Exercise requirements
Exact output of all the records is required.

Data records:
┏━━
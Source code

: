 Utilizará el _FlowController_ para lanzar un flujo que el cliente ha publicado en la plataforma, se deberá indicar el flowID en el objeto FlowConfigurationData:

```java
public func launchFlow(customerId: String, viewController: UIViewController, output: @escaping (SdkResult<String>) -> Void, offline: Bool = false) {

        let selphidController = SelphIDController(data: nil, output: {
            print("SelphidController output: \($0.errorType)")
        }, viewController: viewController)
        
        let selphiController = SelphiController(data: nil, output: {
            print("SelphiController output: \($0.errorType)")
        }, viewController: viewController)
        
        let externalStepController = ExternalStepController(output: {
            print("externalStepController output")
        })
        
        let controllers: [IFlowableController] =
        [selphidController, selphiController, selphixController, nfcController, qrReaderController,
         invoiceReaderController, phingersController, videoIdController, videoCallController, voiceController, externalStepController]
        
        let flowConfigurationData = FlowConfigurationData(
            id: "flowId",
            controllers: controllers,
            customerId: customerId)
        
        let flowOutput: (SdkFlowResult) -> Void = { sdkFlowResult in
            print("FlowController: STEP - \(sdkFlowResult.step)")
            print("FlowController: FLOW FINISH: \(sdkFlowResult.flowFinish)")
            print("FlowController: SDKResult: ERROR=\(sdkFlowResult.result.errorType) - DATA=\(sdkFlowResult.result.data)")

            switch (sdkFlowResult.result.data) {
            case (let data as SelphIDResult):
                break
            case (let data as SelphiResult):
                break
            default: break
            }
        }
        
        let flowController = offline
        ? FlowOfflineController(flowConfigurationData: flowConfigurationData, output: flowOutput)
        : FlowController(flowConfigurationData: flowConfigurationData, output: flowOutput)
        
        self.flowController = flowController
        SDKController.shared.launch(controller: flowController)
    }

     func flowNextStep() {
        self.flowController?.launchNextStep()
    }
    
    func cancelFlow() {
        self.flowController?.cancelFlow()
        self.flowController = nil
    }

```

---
┗━━
Task output
Source code

: Utilizará el _FlowController_ para lanzar un flujo que el cliente ha publicado en la plataforma, se deberá indicar el flowID en el objeto FlowConfigurationData:

```java
public func launchFlow(customerId: String, viewController: UIViewController, output: @escaping (SdkResult<String>) -> Void, offline: Bool = false) {

        let selphidController = SelphIDController(data: nil, output: {
            print("SelphidController output: \($0.errorType)")
        }, viewController: viewController)
        
        let selphiController = SelphiController(data: nil, output: {
            print("SelphiController output: \($0.errorType)")
        }, viewController: viewController)
        
        let externalStepController = ExternalStepController(output: {
            print("externalStepController output")
        })
        
        let controllers: [IFlowableController] =
        [selphidController, selphiController, selphixController, nfcController, qrReaderController,
         invoiceReaderController, phingersController, videoIdController, videoCallController, voiceController, externalStepController]
        
        let flowConfigurationData = FlowConfigurationData(
            id: "flowId",
            controllers: controllers,
            customerId: customerId)
        
        let flowOutput: (SdkFlowResult) -> Void = { sdkFlowResult in
            print("FlowController: STEP - \(sdkFlowResult.step)")
            print("FlowController: FLOW FINISH: \(sdkFlowResult.flowFinish)")
            print("FlowController: SDKResult: ERROR=\(sdkFlowResult.result.errorType) - DATA=\(sdkFlowResult.result.data)")

            switch (sdkFlowResult.result.data) {
            case (let data as SelphIDResult):
                break
            case (let data as SelphiResult):
                break
            default: break
            }
        }
        
        let flowController = offline
        ? FlowOfflineController(flowConfigurationData: flowConfigurationData, output: flowOutput)
        : FlowController(flowConfigurationData: flowConfigurationData, output: flowOutput)
        
        self.flowController = flowController
        SDKController.shared.launch(controller: flowController)
    }

     func flowNextStep() {
        self.flowController?.launchNextStep()
    }
    
    func cancelFlow() {
        self.flowController?.cancelFlow()
        self.flowController = nil
    }

```

---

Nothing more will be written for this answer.